One book I read for a class about race was Despite the best intentions: How racial inequality thrives in good schools by Amanda Lewis & John Diamond. I've written a short review, and a loooooong summary, in the [answer] tag below, but of course your reviews may be much, much shorter.
Riverview High School embraces diversity. The principal embraces diversity; the teachers embrace diversity; the parents embrace diversity. But if everybody at Riverview loves diversity, why do its black students still perform consistently worse than its white students? UIC sociologist Amanda Lewis teams up with UW-Madison education professor John Diamond to uncover how an ordinary American high school came to have such a large achievement racial gap.

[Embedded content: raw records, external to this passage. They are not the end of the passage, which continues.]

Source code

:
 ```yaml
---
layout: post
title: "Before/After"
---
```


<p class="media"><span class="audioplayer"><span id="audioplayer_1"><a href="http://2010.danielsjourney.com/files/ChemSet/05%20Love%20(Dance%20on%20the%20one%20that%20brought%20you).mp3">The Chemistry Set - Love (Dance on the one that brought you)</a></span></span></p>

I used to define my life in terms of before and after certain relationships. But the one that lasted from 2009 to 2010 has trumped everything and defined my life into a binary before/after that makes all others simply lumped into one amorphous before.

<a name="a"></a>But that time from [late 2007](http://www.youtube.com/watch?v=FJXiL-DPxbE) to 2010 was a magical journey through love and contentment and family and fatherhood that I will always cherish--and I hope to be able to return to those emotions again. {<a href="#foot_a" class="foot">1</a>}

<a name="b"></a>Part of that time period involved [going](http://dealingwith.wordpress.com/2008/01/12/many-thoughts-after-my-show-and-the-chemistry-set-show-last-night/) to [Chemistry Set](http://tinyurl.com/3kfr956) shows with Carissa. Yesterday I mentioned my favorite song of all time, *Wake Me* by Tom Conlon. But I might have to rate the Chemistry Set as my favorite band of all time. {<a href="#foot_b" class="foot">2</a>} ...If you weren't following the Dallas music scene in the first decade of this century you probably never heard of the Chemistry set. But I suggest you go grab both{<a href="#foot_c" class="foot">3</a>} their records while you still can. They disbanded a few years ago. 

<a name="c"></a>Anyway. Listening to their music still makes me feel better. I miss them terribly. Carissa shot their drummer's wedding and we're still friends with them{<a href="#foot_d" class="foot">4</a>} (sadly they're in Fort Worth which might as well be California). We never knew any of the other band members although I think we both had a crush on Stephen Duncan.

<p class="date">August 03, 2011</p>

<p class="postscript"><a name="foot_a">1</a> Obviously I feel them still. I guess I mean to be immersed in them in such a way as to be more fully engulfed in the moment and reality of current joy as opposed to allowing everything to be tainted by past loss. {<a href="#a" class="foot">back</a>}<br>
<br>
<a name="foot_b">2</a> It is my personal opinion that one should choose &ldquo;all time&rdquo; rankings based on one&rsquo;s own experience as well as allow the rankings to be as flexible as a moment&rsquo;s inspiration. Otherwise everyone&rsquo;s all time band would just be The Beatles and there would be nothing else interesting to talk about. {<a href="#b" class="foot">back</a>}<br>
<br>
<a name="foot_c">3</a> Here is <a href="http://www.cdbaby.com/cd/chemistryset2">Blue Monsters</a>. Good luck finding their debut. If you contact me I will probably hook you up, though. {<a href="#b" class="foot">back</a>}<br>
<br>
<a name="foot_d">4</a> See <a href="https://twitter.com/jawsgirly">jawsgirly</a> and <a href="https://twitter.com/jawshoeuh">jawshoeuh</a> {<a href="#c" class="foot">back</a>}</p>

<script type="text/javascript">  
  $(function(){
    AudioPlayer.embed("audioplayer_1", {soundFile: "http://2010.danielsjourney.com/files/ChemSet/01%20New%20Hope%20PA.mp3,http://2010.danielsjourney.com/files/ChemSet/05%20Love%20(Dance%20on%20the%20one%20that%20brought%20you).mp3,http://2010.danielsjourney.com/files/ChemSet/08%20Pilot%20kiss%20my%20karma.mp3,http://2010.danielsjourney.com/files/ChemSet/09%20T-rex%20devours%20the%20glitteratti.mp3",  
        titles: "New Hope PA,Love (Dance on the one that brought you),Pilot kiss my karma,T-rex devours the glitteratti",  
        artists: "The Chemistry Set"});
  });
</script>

This book I pretty much always recommend to understand how systemic racism works (also known as institutional or structural racism). While not 100% jargon-free, the book's clear prose makes it easy to see how racism has endured into today. It also hits pretty close to home, because many of us went to high schools where AP classes had few black or Latino students. The authors interviewed over 150 students, parents, and staff, and collected survey data from students. This book surprised me because of how it defied my expectations. Popular belief holds that black students don't want to succeed, because if they try too hard at school, their peers will tease them for acting white. In reality, the researchers found that white students also tease their peers for succeeding in school, and there was no significant difference between the fraction of white students and that of black students who got teased by their peers for trying too hard. By some measures, black students are even more motivated than their white counterparts (although not statistically significantly more). So if it's not black culture, why aren't black students doing as well as white students?
The researchers found the problem was with the educational system itself. For example, teachers may work more proactively with white students than non-white students, because no teacher wants phone calls from angry parents. White parents are more likely to get involved in their children's education, so they're more likely to phone a teacher. This is because white families are on average more affluent, and so have more time to help their children. But wait, there's more: a teacher can't tell whose parents will angrily phone in, until the call has happened (obviously, they can't predict the future before it happens). So, to escape the very possibility of parent interference, teachers may assume they need to give extra care to a struggling white student, much more than they'd help a struggling black student.
Here, the teachers themselves aren't racist; they just don't want angry parents to bother them. I mean, as an event supervisor, I definitely wouldn't like angry parents either… and imagine avoiding angry parents for an entire school year. The researchers found some teachers did this subconsciously, and even black teachers favored white students. The problem is how American education is structured: parents are expected to get involved in education (even though many working class parents can't); schools are funded by local families' taxes so teachers must try to retain the students from the wealthiest families, who are usually (assumed to be) white; and so forth. The book could benefit from using less jargon, but I'd strongly recommend it for a very readable not-at-all-boring exploration of how racism works in schools.
Also, if you're among the group of people who enjoy privileges like good schools or respectful treatment from police, that doesn't mean you are personally responsible for the long history of racism that existed before you existed. However, it does mean you can use your privilege to fight racism! Everybody is welcome on this thread, regardless of your experiences.